> **Action item**: Filter the entries for lines with the word "Files".

▼

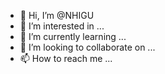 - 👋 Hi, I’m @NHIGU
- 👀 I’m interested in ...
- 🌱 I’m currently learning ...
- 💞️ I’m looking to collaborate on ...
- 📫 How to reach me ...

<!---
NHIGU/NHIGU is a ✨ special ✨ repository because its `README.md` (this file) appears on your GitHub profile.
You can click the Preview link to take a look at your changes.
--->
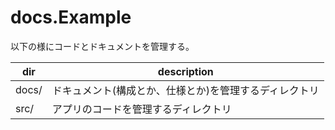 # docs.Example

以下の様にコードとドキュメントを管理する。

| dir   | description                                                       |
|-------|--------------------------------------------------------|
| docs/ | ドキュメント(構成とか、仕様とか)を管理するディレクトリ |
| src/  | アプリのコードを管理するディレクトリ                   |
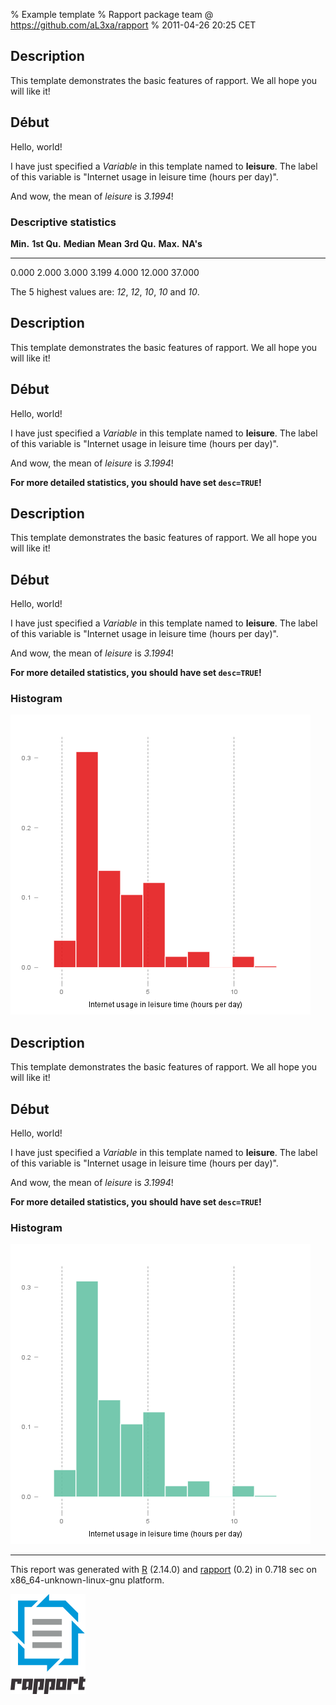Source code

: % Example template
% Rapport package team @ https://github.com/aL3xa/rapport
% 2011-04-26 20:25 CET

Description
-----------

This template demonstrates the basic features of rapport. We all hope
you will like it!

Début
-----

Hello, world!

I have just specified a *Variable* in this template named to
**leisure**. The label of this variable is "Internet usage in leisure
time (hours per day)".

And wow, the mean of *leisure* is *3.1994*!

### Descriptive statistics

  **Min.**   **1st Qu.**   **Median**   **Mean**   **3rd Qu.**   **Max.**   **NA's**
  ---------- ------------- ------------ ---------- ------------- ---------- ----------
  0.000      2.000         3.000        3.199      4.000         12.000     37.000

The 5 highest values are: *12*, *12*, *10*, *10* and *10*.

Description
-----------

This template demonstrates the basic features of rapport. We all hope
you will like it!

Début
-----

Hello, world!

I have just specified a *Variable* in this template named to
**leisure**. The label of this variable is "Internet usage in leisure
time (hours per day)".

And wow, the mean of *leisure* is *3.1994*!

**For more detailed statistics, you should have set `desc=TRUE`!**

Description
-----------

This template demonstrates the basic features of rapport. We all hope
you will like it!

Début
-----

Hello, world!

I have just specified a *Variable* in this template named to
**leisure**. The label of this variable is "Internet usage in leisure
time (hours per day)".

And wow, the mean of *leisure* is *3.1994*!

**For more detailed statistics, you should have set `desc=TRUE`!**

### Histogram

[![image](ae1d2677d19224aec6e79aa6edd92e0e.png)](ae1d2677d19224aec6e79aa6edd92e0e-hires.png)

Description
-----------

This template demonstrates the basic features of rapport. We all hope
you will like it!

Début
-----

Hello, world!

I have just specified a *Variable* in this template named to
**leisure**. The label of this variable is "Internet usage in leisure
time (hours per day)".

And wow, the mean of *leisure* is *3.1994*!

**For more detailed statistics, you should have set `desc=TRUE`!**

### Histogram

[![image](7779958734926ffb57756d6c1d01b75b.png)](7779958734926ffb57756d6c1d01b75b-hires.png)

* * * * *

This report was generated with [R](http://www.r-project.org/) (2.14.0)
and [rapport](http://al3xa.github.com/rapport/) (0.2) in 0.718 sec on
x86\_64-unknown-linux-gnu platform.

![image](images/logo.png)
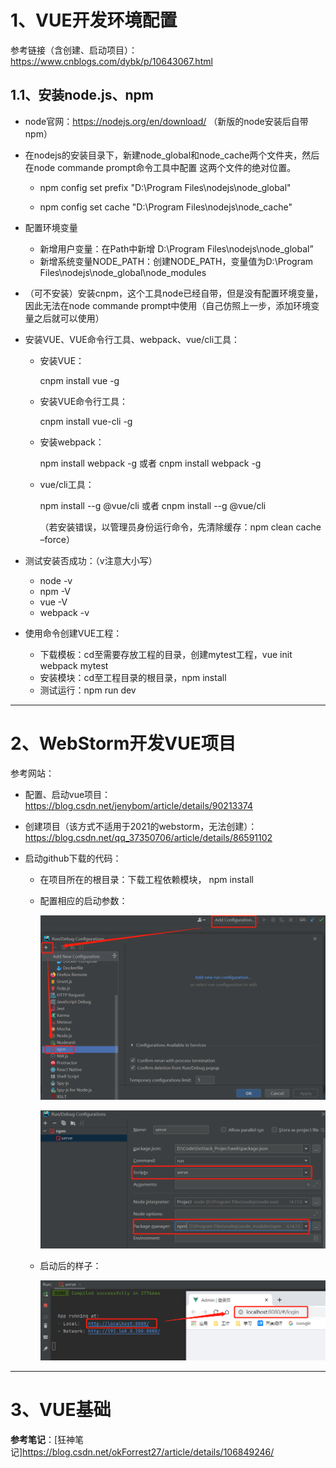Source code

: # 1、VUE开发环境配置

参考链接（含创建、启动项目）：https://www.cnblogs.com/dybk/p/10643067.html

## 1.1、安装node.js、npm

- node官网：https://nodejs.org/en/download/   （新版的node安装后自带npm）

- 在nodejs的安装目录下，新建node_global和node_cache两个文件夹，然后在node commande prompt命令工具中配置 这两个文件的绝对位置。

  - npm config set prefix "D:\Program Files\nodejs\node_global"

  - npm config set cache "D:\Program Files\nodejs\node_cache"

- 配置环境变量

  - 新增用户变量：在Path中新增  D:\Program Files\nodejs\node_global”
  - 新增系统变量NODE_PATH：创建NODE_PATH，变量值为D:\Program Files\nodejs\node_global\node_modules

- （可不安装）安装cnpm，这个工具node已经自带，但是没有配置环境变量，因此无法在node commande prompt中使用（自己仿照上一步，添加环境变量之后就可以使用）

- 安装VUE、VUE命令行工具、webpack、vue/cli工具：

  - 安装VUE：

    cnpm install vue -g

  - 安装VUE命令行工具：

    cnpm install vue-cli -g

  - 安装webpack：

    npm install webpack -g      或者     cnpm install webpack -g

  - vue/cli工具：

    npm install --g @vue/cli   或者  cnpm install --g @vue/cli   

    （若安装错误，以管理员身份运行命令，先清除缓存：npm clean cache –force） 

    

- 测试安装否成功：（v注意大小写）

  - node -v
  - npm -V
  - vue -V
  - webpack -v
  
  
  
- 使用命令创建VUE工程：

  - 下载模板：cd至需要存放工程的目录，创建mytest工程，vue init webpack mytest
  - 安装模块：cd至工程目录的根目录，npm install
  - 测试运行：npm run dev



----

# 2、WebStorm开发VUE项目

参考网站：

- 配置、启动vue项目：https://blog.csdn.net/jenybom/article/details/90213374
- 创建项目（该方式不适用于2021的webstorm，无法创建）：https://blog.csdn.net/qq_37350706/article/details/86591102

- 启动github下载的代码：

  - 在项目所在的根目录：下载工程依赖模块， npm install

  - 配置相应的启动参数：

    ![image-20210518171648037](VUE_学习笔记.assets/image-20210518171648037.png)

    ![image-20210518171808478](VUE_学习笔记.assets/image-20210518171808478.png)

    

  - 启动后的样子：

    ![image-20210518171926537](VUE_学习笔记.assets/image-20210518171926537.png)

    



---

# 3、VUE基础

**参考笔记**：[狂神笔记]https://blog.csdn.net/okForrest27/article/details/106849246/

▲

> **Response**:
  - npm config set prefix "D:\Program Files\nodejs\node_global"
  - npm config set cache "D:\Program Files\nodejs\node_cache"
  - 新增用户变量：在Path中新增  D:\Program Files\nodejs\node_global”
  - 新增系统变量NODE_PATH：创建NODE_PATH，变量值为D:\Program Files\nodejs\node_global\node_modules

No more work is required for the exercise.